It is important to keep in mind that electromagnetic radiation is not monochromatic, it’s made up of a wide range of different wavelengths, and therefore different energy levels.

It is possible to separate light into different wavelengths, which can be seen in the form of a rainbow. And as the light that falls on our solar cell has multiple photons carrying different ranges of energies, some of these photons don’t have enough energy to alter an electron-hole pair.

This means that they’ll simply pass through the cell as if it were transparent. However, other photons may have too much energy. Only a specific amount of energy, which can be measured in electron volts (eV), and is about 1.1 eV for crystalline silicon, is needed to loosen up an electron. This is called the band gap energy of a material.

In case the photon has more energy than the required amount, then this extra energy is lost. Thus if the photon has less energy, or has too much energy, in both the cases energy will be lost. These losses can account for about 70 percent of the radiation energy incident on our cell.

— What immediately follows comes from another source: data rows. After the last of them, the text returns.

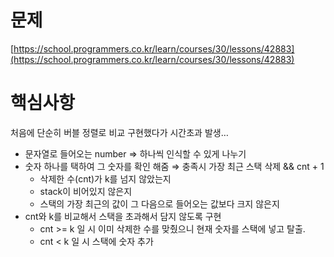 # 문제
[https://school.programmers.co.kr/learn/courses/30/lessons/42883](https://school.programmers.co.kr/learn/courses/30/lessons/42883)

# 핵심사항
처음에 단순히 버블 정렬로 비교 구현했다가 시간초과 발생…

- 문자열로 들어오는 number ⇒ 하나씩 인식할 수 있게 나누기
- 숫자 하나를 택하여 그 숫자를 확인 해줌 ⇒ 충족시 가장 최근 스택 삭제 && cnt + 1
    - 삭제한 수(cnt)가 k를 넘지 않았는지
    - stack이 비어있지 않은지
    - 스택의 가장 최근의 값이 그 다음으로 들어오는 값보다 크지 않은지
- cnt와 k를 비교해서 스택을 초과해서 담지 않도록 구현
    - cnt >= k 일 시 이미 삭제한 수를 맞췄으니 현재 숫자를 스택에 넣고 탈출.
    - cnt < k 일 시 스택에 숫자 추가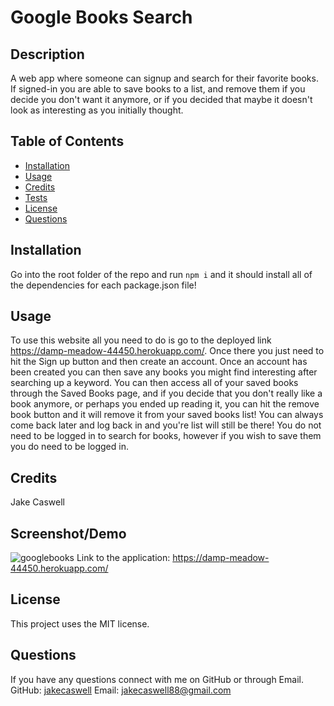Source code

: # Google Books Search
## Description
A web app where someone can signup and search for their favorite books. If signed-in you are able to save books to a list, and remove them if you decide you don't want it anymore, or if you decided that maybe it doesn't look as interesting as you initially thought.
## Table of Contents
- [Installation](#installation)
- [Usage](#usage)
- [Credits](#credits)
- [Tests](#test)
- [License](#license)
- [Questions](#question)
## Installation
Go into the root folder of the repo and run `npm i` and it should install all of the dependencies for each package.json file!
## Usage
To use this website all you need to do is go to the deployed link https://damp-meadow-44450.herokuapp.com/. Once there you just need to hit the Sign up button and then create an account. Once an account has been created you can then save any books you might find interesting after searching up a keyword. You can then access all of your saved books through the Saved Books page, and if you decide that you don't really like a book anymore, or perhaps you ended up reading it, you can hit the remove book button and it will remove it from your saved books list! You can always come back later and log back in and you're list will still be there! You do not need to be logged in to search for books, however if you wish to save them you do need to be logged in.
## Credits
Jake Caswell
## Screenshot/Demo
![googlebooks](https://user-images.githubusercontent.com/88010158/151261169-97f27e19-f4ac-4864-bf46-c3600374a271.PNG)
Link to the application: https://damp-meadow-44450.herokuapp.com/
## License
This project uses the MIT license.
## Questions
If you have any questions connect with me on GitHub or through Email.
GitHub: [jakecaswell](https://github.com/jakecaswell)
Email: jakecaswell88@gmail.com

Question arises that why can’t we use a material that has a really low band gap, so we can use more photons? But this is not possible as unfortunately, our band gap also decides the strength (voltage) of our electric field, and if it’s too low, then whatever we make up in extra current through absorbing more photons, we will loose by having a small voltage.

Balancing both these effects, the optimal band gap can be found around 1.4 eV for a cell made from a single material.

However, these aren’t the only losses that we face. The electrons have to flow from one side of the cell to the other through an external circuit. The bottom can be made with a metal which allows good conduction, but if the top is completely covered, then photons can’t get through the opaque conductor and we lose all of our current.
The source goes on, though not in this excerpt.